» **How to complete this task**: Exactly as they appear, output all of the entries.

*** Records provided Section Begins ***

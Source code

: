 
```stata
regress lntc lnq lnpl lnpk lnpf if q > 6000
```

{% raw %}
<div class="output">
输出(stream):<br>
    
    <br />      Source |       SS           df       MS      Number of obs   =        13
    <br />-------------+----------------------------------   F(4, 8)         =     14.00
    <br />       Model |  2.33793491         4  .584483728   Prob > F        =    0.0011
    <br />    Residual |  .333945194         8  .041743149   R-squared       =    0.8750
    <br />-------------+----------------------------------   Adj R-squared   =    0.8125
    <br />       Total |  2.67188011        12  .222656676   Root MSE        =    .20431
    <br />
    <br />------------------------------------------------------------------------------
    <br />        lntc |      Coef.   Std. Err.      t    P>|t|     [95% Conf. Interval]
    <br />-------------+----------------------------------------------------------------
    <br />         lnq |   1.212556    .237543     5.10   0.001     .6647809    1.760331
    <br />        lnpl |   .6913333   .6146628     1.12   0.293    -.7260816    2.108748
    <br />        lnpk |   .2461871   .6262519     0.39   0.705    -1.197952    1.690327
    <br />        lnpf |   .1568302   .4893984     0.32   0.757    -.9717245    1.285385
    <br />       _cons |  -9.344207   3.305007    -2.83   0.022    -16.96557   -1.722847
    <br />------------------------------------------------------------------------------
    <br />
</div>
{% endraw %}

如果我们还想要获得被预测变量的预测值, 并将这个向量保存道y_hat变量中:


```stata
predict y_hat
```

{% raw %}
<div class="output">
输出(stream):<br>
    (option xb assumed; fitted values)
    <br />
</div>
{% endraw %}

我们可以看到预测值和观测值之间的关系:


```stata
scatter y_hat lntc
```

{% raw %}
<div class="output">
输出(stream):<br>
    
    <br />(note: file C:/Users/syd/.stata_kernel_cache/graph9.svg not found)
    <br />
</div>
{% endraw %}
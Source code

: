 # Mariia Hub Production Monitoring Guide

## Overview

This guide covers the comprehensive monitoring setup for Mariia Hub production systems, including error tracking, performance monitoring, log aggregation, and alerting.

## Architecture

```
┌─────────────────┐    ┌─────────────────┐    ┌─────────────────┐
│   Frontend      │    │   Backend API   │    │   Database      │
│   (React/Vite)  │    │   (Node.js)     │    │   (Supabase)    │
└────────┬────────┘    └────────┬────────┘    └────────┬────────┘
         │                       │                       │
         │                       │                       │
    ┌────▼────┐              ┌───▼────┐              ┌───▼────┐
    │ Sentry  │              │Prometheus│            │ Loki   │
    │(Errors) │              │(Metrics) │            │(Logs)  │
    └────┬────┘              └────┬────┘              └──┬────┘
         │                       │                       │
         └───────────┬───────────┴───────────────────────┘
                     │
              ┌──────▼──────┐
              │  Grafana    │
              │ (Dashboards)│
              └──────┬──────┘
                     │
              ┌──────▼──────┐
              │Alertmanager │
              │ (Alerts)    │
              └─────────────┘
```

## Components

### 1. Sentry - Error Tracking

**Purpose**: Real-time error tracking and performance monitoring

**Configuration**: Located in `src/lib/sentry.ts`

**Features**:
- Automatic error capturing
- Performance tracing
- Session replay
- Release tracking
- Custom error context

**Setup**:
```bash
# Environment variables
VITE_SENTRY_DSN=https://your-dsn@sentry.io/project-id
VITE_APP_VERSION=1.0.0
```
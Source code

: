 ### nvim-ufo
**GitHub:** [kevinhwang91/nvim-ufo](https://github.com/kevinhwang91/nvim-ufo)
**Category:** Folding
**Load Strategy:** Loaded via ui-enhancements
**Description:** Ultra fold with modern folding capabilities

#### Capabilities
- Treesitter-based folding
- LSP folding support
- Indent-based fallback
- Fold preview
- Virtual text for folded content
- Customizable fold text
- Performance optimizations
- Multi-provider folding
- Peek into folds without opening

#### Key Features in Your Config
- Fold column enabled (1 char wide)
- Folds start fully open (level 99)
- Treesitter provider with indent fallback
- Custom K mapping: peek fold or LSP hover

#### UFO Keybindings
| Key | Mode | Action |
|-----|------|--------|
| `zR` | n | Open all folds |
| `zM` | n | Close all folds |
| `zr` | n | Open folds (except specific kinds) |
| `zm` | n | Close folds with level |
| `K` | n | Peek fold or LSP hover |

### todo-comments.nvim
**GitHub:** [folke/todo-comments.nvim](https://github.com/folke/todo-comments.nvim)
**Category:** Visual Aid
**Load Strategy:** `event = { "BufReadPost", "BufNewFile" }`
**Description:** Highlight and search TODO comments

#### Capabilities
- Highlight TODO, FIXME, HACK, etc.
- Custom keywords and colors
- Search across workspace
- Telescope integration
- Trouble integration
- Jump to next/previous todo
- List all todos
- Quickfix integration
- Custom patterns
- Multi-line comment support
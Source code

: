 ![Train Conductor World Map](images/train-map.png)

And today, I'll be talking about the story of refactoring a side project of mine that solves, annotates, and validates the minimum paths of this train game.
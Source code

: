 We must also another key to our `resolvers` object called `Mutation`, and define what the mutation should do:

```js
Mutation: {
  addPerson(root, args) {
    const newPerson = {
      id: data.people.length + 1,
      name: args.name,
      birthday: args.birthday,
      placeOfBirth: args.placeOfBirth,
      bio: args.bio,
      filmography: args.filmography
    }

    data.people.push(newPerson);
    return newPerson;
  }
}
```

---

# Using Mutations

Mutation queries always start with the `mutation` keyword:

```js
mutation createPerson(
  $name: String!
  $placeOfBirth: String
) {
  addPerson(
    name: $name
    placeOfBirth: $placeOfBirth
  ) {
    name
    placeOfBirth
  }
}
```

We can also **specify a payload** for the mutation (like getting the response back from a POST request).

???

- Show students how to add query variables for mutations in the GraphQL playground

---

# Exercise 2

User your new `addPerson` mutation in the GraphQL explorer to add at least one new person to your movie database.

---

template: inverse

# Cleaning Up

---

*** Records provided Section Ends ***

» **Exercise solution**:
Source code

: 
```stata
regress lntc lnq lnpl lnpk lnpf if q > 6000
```

{% raw %}
<div class="output">
输出(stream):<br>
    
    <br />      Source |       SS           df       MS      Number of obs   =        13
    <br />-------------+----------------------------------   F(4, 8)         =     14.00
    <br />       Model |  2.33793491         4  .584483728   Prob > F        =    0.0011
    <br />    Residual |  .333945194         8  .041743149   R-squared       =    0.8750
    <br />-------------+----------------------------------   Adj R-squared   =    0.8125
    <br />       Total |  2.67188011        12  .222656676   Root MSE        =    .20431
    <br />
    <br />------------------------------------------------------------------------------
    <br />        lntc |      Coef.   Std. Err.      t    P>|t|     [95% Conf. Interval]
    <br />-------------+----------------------------------------------------------------
    <br />         lnq |   1.212556    .237543     5.10   0.001     .6647809    1.760331
    <br />        lnpl |   .6913333   .6146628     1.12   0.293    -.7260816    2.108748
    <br />        lnpk |   .2461871   .6262519     0.39   0.705    -1.197952    1.690327
    <br />        lnpf |   .1568302   .4893984     0.32   0.757    -.9717245    1.285385
    <br />       _cons |  -9.344207   3.305007    -2.83   0.022    -16.96557   -1.722847
    <br />------------------------------------------------------------------------------
    <br />
</div>
{% endraw %}

如果我们还想要获得被预测变量的预测值, 并将这个向量保存道y_hat变量中:


```stata
predict y_hat
```

{% raw %}
<div class="output">
输出(stream):<br>
    (option xb assumed; fitted values)
    <br />
</div>
{% endraw %}

我们可以看到预测值和观测值之间的关系:


```stata
scatter y_hat lntc
```

{% raw %}
<div class="output">
输出(stream):<br>
    
    <br />(note: file C:/Users/syd/.stata_kernel_cache/graph9.svg not found)
    <br />
</div>
{% endraw %}
Source code

: # Mariia Hub Production Monitoring Guide

## Overview

This guide covers the comprehensive monitoring setup for Mariia Hub production systems, including error tracking, performance monitoring, log aggregation, and alerting.

## Architecture

```
┌─────────────────┐    ┌─────────────────┐    ┌─────────────────┐
│   Frontend      │    │   Backend API   │    │   Database      │
│   (React/Vite)  │    │   (Node.js)     │    │   (Supabase)    │
└────────┬────────┘    └────────┬────────┘    └────────┬────────┘
         │                       │                       │
         │                       │                       │
    ┌────▼────┐              ┌───▼────┐              ┌───▼────┐
    │ Sentry  │              │Prometheus│            │ Loki   │
    │(Errors) │              │(Metrics) │            │(Logs)  │
    └────┬────┘              └────┬────┘              └──┬────┘
         │                       │                       │
         └───────────┬───────────┴───────────────────────┘
                     │
              ┌──────▼──────┐
              │  Grafana    │
              │ (Dashboards)│
              └──────┬──────┘
                     │
              ┌──────▼──────┐
              │Alertmanager │
              │ (Alerts)    │
              └─────────────┘
```

## Components

### 1. Sentry - Error Tracking

**Purpose**: Real-time error tracking and performance monitoring

**Configuration**: Located in `src/lib/sentry.ts`

**Features**:
- Automatic error capturing
- Performance tracing
- Session replay
- Release tracking
- Custom error context

**Setup**:
```bash
# Environment variables
VITE_SENTRY_DSN=https://your-dsn@sentry.io/project-id
VITE_APP_VERSION=1.0.0
```
Source code

: ### nvim-ufo
**GitHub:** [kevinhwang91/nvim-ufo](https://github.com/kevinhwang91/nvim-ufo)
**Category:** Folding
**Load Strategy:** Loaded via ui-enhancements
**Description:** Ultra fold with modern folding capabilities

#### Capabilities
- Treesitter-based folding
- LSP folding support
- Indent-based fallback
- Fold preview
- Virtual text for folded content
- Customizable fold text
- Performance optimizations
- Multi-provider folding
- Peek into folds without opening

#### Key Features in Your Config
- Fold column enabled (1 char wide)
- Folds start fully open (level 99)
- Treesitter provider with indent fallback
- Custom K mapping: peek fold or LSP hover

#### UFO Keybindings
| Key | Mode | Action |
|-----|------|--------|
| `zR` | n | Open all folds |
| `zM` | n | Close all folds |
| `zr` | n | Open folds (except specific kinds) |
| `zm` | n | Close folds with level |
| `K` | n | Peek fold or LSP hover |

### todo-comments.nvim
**GitHub:** [folke/todo-comments.nvim](https://github.com/folke/todo-comments.nvim)
**Category:** Visual Aid
**Load Strategy:** `event = { "BufReadPost", "BufNewFile" }`
**Description:** Highlight and search TODO comments

#### Capabilities
- Highlight TODO, FIXME, HACK, etc.
- Custom keywords and colors
- Search across workspace
- Telescope integration
- Trouble integration
- Jump to next/previous todo
- List all todos
- Quickfix integration
- Custom patterns
- Multi-line comment support
Source code

: ![Train Conductor World Map](images/train-map.png)

And today, I'll be talking about the story of refactoring a side project of mine that solves, annotates, and validates the minimum paths of this train game.
Source code

: We must also another key to our `resolvers` object called `Mutation`, and define what the mutation should do:

```js
Mutation: {
  addPerson(root, args) {
    const newPerson = {
      id: data.people.length + 1,
      name: args.name,
      birthday: args.birthday,
      placeOfBirth: args.placeOfBirth,
      bio: args.bio,
      filmography: args.filmography
    }

    data.people.push(newPerson);
    return newPerson;
  }
}
```

---

# Using Mutations

Mutation queries always start with the `mutation` keyword:

```js
mutation createPerson(
  $name: String!
  $placeOfBirth: String
) {
  addPerson(
    name: $name
    placeOfBirth: $placeOfBirth
  ) {
    name
    placeOfBirth
  }
}
```

We can also **specify a payload** for the mutation (like getting the response back from a POST request).

???

- Show students how to add query variables for mutations in the GraphQL playground

---

# Exercise 2

User your new `addPerson` mutation in the GraphQL explorer to add at least one new person to your movie database.

---

template: inverse

# Cleaning Up

---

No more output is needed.